So instead of letting the reminder that all of our college party pics are still out there, or letting the fact that anyone with the interest and the know-how could find and read our high school LiveJournal entries paralyze us with fear, remember this: It’s just not that important. Because the internet is not real life.

Back when Snapchat was something my friend group used, I remember one friend who posted almost all day, every day. It seemed really over-the-top, as if he must be spending his entire waking life glued to his phone. But whenever I was with him, I noticed that he was pretty present — he made a lot of eye contact, he was engaged in whatever we were doing, and he didn’t seem to be scrolling much at all. Instead, I noticed he would take a completely guileless selfie every so often and then, without reviewing it, put it on his feed. 

“Just post, never look back,” he said when I asked him about it. “Who cares?”

I love this attitude. Social media, in particular, is one of those places where we can so easily lose ourselves in the black hole of perception. We can all too easily forget that the image we share or the image we see is not actually real life — often, they are advertisements, or cleverly framed, or filtered, or carefully and painstakingly crafted to appear a particular way. Letting ourselves forget this can create the sort of discontent social media is famous for cultivating, and rob us of feeling connected and content with the actual life we have.

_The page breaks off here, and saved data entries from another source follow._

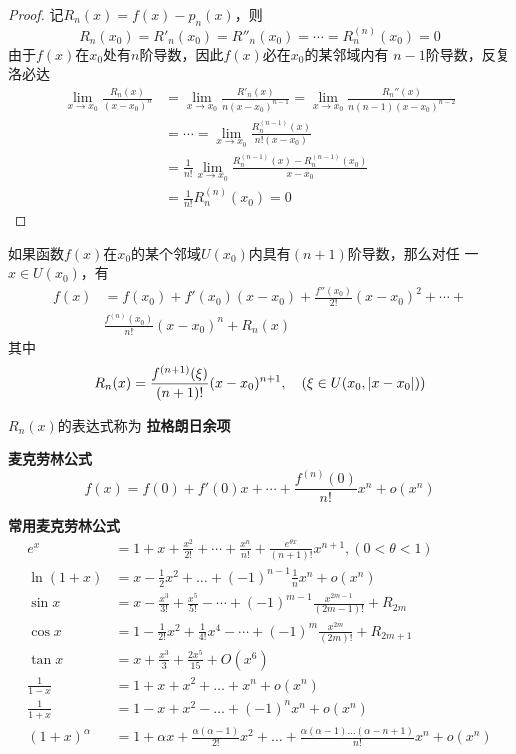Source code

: \documentclass[11pt]{article}
\begin{document}
\begin{proof}
记\(R_n(x)=f(x)-p_n(x)\)，则
\begin{equation*}
R_n(x_0)=R'_n(x_0)=R''_n(x_0)=\cdots=R_n^{(n)}(x_0)=0
\end{equation*}
由于\(f(x)\)在\(x_0\)处有\(n\)阶导数，因此\(f(x)\)必在\(x_0\)的某邻域内有
\(n-1\)阶导数，反复洛必达
\begin{align*}
\lim_{x\to x_0}\frac{R_n(x)}{(x-x_0)^n}&=
\lim_{x\to x_0}\frac{R'_n(x)}{n(x-x_0)^{n-1}}=
\lim_{x\to x_0}\frac{R_n''(x)}{n(n-1)(x-x_0)^{n-2}}\\
&=\cdots=\lim_{x\to x_0}\frac{R^{(n-1)}_n(x)}{n!(x-x_0)}\\
&=\frac{1}{n!}\lim_{x\to x_0}\frac{R_n^{(n-1)}(x)-R_n^{(n-1)}(x_0)}{x-x_0}\\
&=\frac{1}{n!}R_n^{(n)}(x_0)=0
\end{align*}
\end{proof}

\begin{theorem}[泰勒中值定理 2]
如果函数\(f(x)\)在\(x_0\)的某个邻域\(U(x_0)\)内具有\((n+1)\)阶导数，那么对任
一\(x\in U(x_0)\)，有
\begin{align*}
f(x)&=f(x_0)+f'(x_0)(x-x_0)+\frac{f''(x_0)}{2!}(x-x_0)^2+\cdots+\\
&\frac{f^{(n)}(x_0)}{n!}(x-x_0)^n+R_n(x)
\end{align*}
其中
\begin{equation*}
R_n(x)=\frac{f^{(n+1)}(\xi)}{(n+1)!}(x-x_0)^{n+1},\quad (\xi\in U(x_0,\abs{x-x_0}))
\end{equation*}
\end{theorem}

\(R_n(x)\)的表达式称为 \textbf{拉格朗日余项}

\textbf{麦克劳林公式}
\begin{equation*}
f(x)=f(0)+f'(0)x+\cdots+\frac{f^{(n)}(0)}{n!}x^n+o(x^n)
\end{equation*}

\textbf{常用麦克劳林公式}
\begin{align*}
e^x&=1+x+\frac{x^2}{2!}+\cdots+\frac{x^n}{n!}+\frac{e^{\theta x}}{(n+1)!}x^{n+1},(0<\theta<1)\\
\ln(1+x)&=x-\frac{1}{2}x^2+\dots+(-1)^{n-1}\frac{1}{n}x^n+o(x^n)\\
\sin x&=x-\frac{x^3}{3!}+\frac{x^5}{5!}-\cdots+(-1)^{m-1}\frac{x^{2m-1}}{(2m-1)!}+R_{2m}\\
\cos x&=1-\frac{1}{2!}x^2+\frac{1}{4!}x^4-\cdots+(-1)^m\frac{x^{2m}}{(2m)!}+R_{2m+1}\\
\tan x&=x+\frac{x^3}{3}+\frac{2x^5}{15}+O(x^6)\\
\frac{1}{1-x}&=1+x+x^2+\dots+x^n+o(x^n)\\
\frac{1}{1+x}&=1-x+x^2-\dots+(-1)^{n}x^n+o(x^n)\\
(1+x)^\alpha&=1+\alpha x+\frac{\alpha(\alpha-1)}{2!}x^2+\dots+
\frac{\alpha(\alpha-1)\dots(\alpha-n+1)}{n!}x^n+o(x^n)
\end{align*}
\end{document}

“What matters isn’t whatever you do or don’t put online, but how to mindfully apply your energy and time to what truly enriches your life, rather than depleting it.”

So if going cold turkey off-grid isn’t your thing, maybe simply treating your internet use as not all that serious is the way to go.

Am I, the person who just walked us through a fairly intense digital auditing process, now trying to convince you that none of this stuff matters very much? Yes, yes I am! Because what matters isn’t whatever you do or don’t put online, but how to mindfully apply your energy and time to what truly enriches your life, rather than depleting it. 

What matters is how the person you really are — who your loved ones know, and who you want to grow into — is using this finite time you have here on earth to make it as good as it possibly can be.


Stephanie H. Fallon is a Contributing Editor at The Good Trade. She is a writer originally from Houston, Texas and holds an MFA from the Jackson Center of Creative Writing at Hollins University. She lives with her family in the Blue Ridge Mountains of Virginia, and she is the author of Finishing Lines, where she writes about her fear of finishing, living a creative life, and (medical) motherhood. Since 2022, she has been reviewing sustainable home and lifestyle brands, fact-checking sustainability claims, and bringing her sharp editorial skills to every product review. Say hi on Instagram or on her website.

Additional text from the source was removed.